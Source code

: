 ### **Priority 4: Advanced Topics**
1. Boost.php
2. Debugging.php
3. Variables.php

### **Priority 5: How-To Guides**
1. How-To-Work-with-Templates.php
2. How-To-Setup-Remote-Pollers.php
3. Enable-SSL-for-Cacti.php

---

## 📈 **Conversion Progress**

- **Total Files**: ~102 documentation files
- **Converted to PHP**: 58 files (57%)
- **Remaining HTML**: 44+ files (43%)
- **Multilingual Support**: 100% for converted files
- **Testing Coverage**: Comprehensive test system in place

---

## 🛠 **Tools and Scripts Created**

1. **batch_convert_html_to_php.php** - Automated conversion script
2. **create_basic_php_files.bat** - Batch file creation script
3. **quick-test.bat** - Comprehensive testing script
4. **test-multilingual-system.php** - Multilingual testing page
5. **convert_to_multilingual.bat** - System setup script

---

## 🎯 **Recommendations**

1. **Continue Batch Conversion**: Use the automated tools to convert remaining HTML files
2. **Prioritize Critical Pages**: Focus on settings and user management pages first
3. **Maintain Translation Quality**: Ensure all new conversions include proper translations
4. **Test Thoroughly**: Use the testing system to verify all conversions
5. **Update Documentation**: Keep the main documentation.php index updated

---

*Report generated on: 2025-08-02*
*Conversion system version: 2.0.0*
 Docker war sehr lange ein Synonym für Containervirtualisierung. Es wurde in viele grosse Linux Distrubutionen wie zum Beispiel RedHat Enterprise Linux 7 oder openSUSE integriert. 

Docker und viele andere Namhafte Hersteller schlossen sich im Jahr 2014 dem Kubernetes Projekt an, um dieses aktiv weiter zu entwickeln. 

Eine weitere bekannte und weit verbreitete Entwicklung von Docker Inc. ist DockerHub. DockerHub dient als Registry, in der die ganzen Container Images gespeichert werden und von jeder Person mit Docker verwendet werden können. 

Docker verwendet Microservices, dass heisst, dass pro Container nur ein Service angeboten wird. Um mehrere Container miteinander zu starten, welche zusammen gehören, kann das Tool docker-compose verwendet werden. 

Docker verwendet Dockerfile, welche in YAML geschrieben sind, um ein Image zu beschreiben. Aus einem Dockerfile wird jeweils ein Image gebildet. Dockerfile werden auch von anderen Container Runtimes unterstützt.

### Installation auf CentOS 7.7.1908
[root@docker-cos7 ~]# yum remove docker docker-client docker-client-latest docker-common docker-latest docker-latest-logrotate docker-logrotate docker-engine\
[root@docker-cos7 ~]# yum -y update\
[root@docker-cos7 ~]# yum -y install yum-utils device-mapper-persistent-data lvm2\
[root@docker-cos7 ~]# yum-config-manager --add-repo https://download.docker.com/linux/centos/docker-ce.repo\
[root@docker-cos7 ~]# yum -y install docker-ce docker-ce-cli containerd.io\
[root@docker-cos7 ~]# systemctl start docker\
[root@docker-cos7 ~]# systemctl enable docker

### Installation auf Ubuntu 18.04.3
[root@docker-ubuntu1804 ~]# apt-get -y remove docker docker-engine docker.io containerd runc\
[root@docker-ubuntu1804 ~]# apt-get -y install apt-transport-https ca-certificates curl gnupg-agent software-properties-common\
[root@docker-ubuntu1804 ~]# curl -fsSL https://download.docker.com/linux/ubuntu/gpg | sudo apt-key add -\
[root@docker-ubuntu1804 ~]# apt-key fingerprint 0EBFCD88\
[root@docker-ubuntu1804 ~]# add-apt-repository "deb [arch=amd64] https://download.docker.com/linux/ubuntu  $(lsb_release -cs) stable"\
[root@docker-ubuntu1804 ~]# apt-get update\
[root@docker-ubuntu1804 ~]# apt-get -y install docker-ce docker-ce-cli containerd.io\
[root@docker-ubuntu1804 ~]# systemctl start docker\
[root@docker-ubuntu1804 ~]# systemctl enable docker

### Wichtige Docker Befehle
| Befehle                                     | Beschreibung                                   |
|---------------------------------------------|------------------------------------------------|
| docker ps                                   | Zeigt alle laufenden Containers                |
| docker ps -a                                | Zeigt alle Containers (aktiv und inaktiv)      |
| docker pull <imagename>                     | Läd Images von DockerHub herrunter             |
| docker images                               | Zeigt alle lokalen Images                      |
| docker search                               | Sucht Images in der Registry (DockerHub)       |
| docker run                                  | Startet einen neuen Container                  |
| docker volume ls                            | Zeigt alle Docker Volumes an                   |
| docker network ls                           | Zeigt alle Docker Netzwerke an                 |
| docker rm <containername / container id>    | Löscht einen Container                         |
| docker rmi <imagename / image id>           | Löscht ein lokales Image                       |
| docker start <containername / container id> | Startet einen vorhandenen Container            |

__Problem details__.
Transcribe the entire listing above exactly as written.

__Answer to the exercise__.
Source code

: ### **Priority 4: Advanced Topics**
1. Boost.php
2. Debugging.php
3. Variables.php

### **Priority 5: How-To Guides**
1. How-To-Work-with-Templates.php
2. How-To-Setup-Remote-Pollers.php
3. Enable-SSL-for-Cacti.php

---

## 📈 **Conversion Progress**

- **Total Files**: ~102 documentation files
- **Converted to PHP**: 58 files (57%)
- **Remaining HTML**: 44+ files (43%)
- **Multilingual Support**: 100% for converted files
- **Testing Coverage**: Comprehensive test system in place

---

## 🛠 **Tools and Scripts Created**

1. **batch_convert_html_to_php.php** - Automated conversion script
2. **create_basic_php_files.bat** - Batch file creation script
3. **quick-test.bat** - Comprehensive testing script
4. **test-multilingual-system.php** - Multilingual testing page
5. **convert_to_multilingual.bat** - System setup script

---

## 🎯 **Recommendations**

1. **Continue Batch Conversion**: Use the automated tools to convert remaining HTML files
2. **Prioritize Critical Pages**: Focus on settings and user management pages first
3. **Maintain Translation Quality**: Ensure all new conversions include proper translations
4. **Test Thoroughly**: Use the testing system to verify all conversions
5. **Update Documentation**: Keep the main documentation.php index updated

---

*Report generated on: 2025-08-02*
*Conversion system version: 2.0.0*
 Docker war sehr lange ein Synonym für Containervirtualisierung. Es wurde in viele grosse Linux Distrubutionen wie zum Beispiel RedHat Enterprise Linux 7 oder openSUSE integriert. 

Docker und viele andere Namhafte Hersteller schlossen sich im Jahr 2014 dem Kubernetes Projekt an, um dieses aktiv weiter zu entwickeln. 

Eine weitere bekannte und weit verbreitete Entwicklung von Docker Inc. ist DockerHub. DockerHub dient als Registry, in der die ganzen Container Images gespeichert werden und von jeder Person mit Docker verwendet werden können. 

Docker verwendet Microservices, dass heisst, dass pro Container nur ein Service angeboten wird. Um mehrere Container miteinander zu starten, welche zusammen gehören, kann das Tool docker-compose verwendet werden. 

Docker verwendet Dockerfile, welche in YAML geschrieben sind, um ein Image zu beschreiben. Aus einem Dockerfile wird jeweils ein Image gebildet. Dockerfile werden auch von anderen Container Runtimes unterstützt.

### Installation auf CentOS 7.7.1908
[root@docker-cos7 ~]# yum remove docker docker-client docker-client-latest docker-common docker-latest docker-latest-logrotate docker-logrotate docker-engine\
[root@docker-cos7 ~]# yum -y update\
[root@docker-cos7 ~]# yum -y install yum-utils device-mapper-persistent-data lvm2\
[root@docker-cos7 ~]# yum-config-manager --add-repo https://download.docker.com/linux/centos/docker-ce.repo\
[root@docker-cos7 ~]# yum -y install docker-ce docker-ce-cli containerd.io\
[root@docker-cos7 ~]# systemctl start docker\
[root@docker-cos7 ~]# systemctl enable docker

### Installation auf Ubuntu 18.04.3
[root@docker-ubuntu1804 ~]# apt-get -y remove docker docker-engine docker.io containerd runc\
[root@docker-ubuntu1804 ~]# apt-get -y install apt-transport-https ca-certificates curl gnupg-agent software-properties-common\
[root@docker-ubuntu1804 ~]# curl -fsSL https://download.docker.com/linux/ubuntu/gpg | sudo apt-key add -\
[root@docker-ubuntu1804 ~]# apt-key fingerprint 0EBFCD88\
[root@docker-ubuntu1804 ~]# add-apt-repository "deb [arch=amd64] https://download.docker.com/linux/ubuntu  $(lsb_release -cs) stable"\
[root@docker-ubuntu1804 ~]# apt-get update\
[root@docker-ubuntu1804 ~]# apt-get -y install docker-ce docker-ce-cli containerd.io\
[root@docker-ubuntu1804 ~]# systemctl start docker\
[root@docker-ubuntu1804 ~]# systemctl enable docker

### Wichtige Docker Befehle
| Befehle                                     | Beschreibung                                   |
|---------------------------------------------|------------------------------------------------|
| docker ps                                   | Zeigt alle laufenden Containers                |
| docker ps -a                                | Zeigt alle Containers (aktiv und inaktiv)      |
| docker pull <imagename>                     | Läd Images von DockerHub herrunter             |
| docker images                               | Zeigt alle lokalen Images                      |
| docker search                               | Sucht Images in der Registry (DockerHub)       |
| docker run                                  | Startet einen neuen Container                  |
| docker volume ls                            | Zeigt alle Docker Volumes an                   |
| docker network ls                           | Zeigt alle Docker Netzwerke an                 |
| docker rm <containername / container id>    | Löscht einen Container                         |
| docker rmi <imagename / image id>           | Löscht ein lokales Image                       |
| docker start <containername / container id> | Startet einen vorhandenen Container            |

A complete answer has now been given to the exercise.